(Stored data)
################

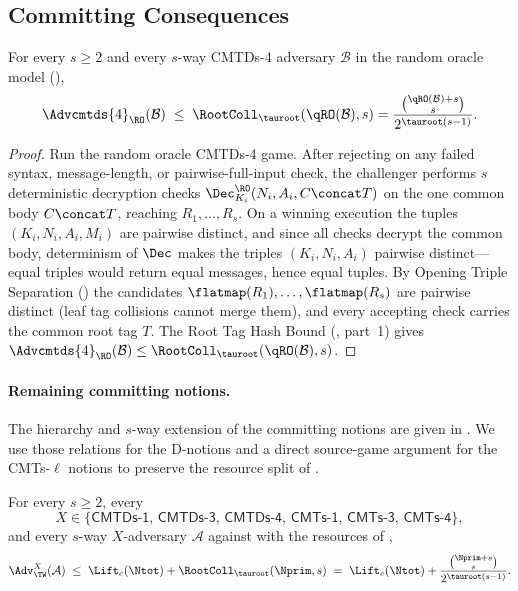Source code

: \subsection{Committing Consequences}

\begin{theorem}
\label{thm:cmtds4-ro}
For every $s \geq 2$ and every $s$-way CMTDs-4
adversary $\mathcal{B}$ in the \TW{} random oracle model
(),
\[
  \Advcmtds{4}_\RO(\mathcal{B})
  \;\leq\; \RootColl_{\tauroot}(\qRO(\mathcal{B}), s)
  = \frac{\binom{\qRO(\mathcal{B}) + s}{s}}{2^{\tauroot (s - 1)}}.
\]
\end{theorem}

\begin{proof}
Run the random oracle CMTDs-4 game. After rejecting on any failed syntax,
message-length, or pairwise-full-input check, the challenger performs $s$
deterministic decryption checks $\Dec_{K_i}^\RO(N_i,A_i,C \concat T)$ on
the one common body $C \concat T$, reaching $R_1,\dots,R_s$. On a winning
execution the tuples $(K_i,N_i,A_i,M_i)$ are pairwise distinct, and since
all checks decrypt the common body, determinism of $\Dec$ makes the
triples $(K_i,N_i,A_i)$ pairwise distinct---equal triples would return
equal messages, hence equal tuples. By Opening Triple Separation
() the candidates $\flatmap(R_1),\dots,\flatmap(R_s)$
are pairwise distinct (leaf tag collisions cannot merge them), and every
accepting check carries the common root tag $T$. The Root Tag Hash Bound
(, part~1) gives
$\Advcmtds{4}_\RO(\mathcal{B}) \leq \RootColl_{\tauroot}(\qRO(\mathcal{B}), s)$.
\end{proof}

\paragraph{Remaining committing notions.}
The hierarchy and $s$-way extension of the \cite{BH22} committing notions
are given in \cite[\S3, Figs.~4--5, and App.~A]{BH22}. We use those
relations for the D-notions and a direct source-game argument for the
CMTs-$\ell$ notions to preserve the resource split of
.

\begin{corollary}
\label{cor:committing-combined}
For every $s \geq 2$, every
\[
  X \in \bigl\{\mathsf{CMTDs\text{-}1},\, \mathsf{CMTDs\text{-}3},\,
              \mathsf{CMTDs\text{-}4},\, \mathsf{CMTs\text{-}1},\,
              \mathsf{CMTs\text{-}3},\, \mathsf{CMTs\text{-}4}\bigr\},
\]
and every $s$-way $X$-adversary $\mathcal{A}$ against \TW{} with the
resources of ,
\[
  \Adv^X_\TW(\mathcal{A})
  \;\leq\;
  \Lift_c(\Ntot) + \RootColl_{\tauroot}(\Nprim, s)
  \;=\;
  \Lift_c(\Ntot) + \frac{\binom{\Nprim + s}{s}}{2^{\tauroot(s-1)}}.
\]
\end{corollary}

################

What needs to be done - Every line in the records above that contains the word "tauroot" should be copied out.

Result below -
  \;\leq\; \RootColl_{\tauroot}(\qRO(\mathcal{B}), s)
  = \frac{\binom{\qRO(\mathcal{B}) + s}{s}}{2^{\tauroot (s - 1)}}.
$\Advcmtds{4}_\RO(\mathcal{B}) \leq \RootColl_{\tauroot}(\qRO(\mathcal{B}), s)$.
  \Lift_c(\Ntot) + \RootColl_{\tauroot}(\Nprim, s)
  \Lift_c(\Ntot) + \frac{\binom{\Nprim + s}{s}}{2^{\tauroot(s-1)}}.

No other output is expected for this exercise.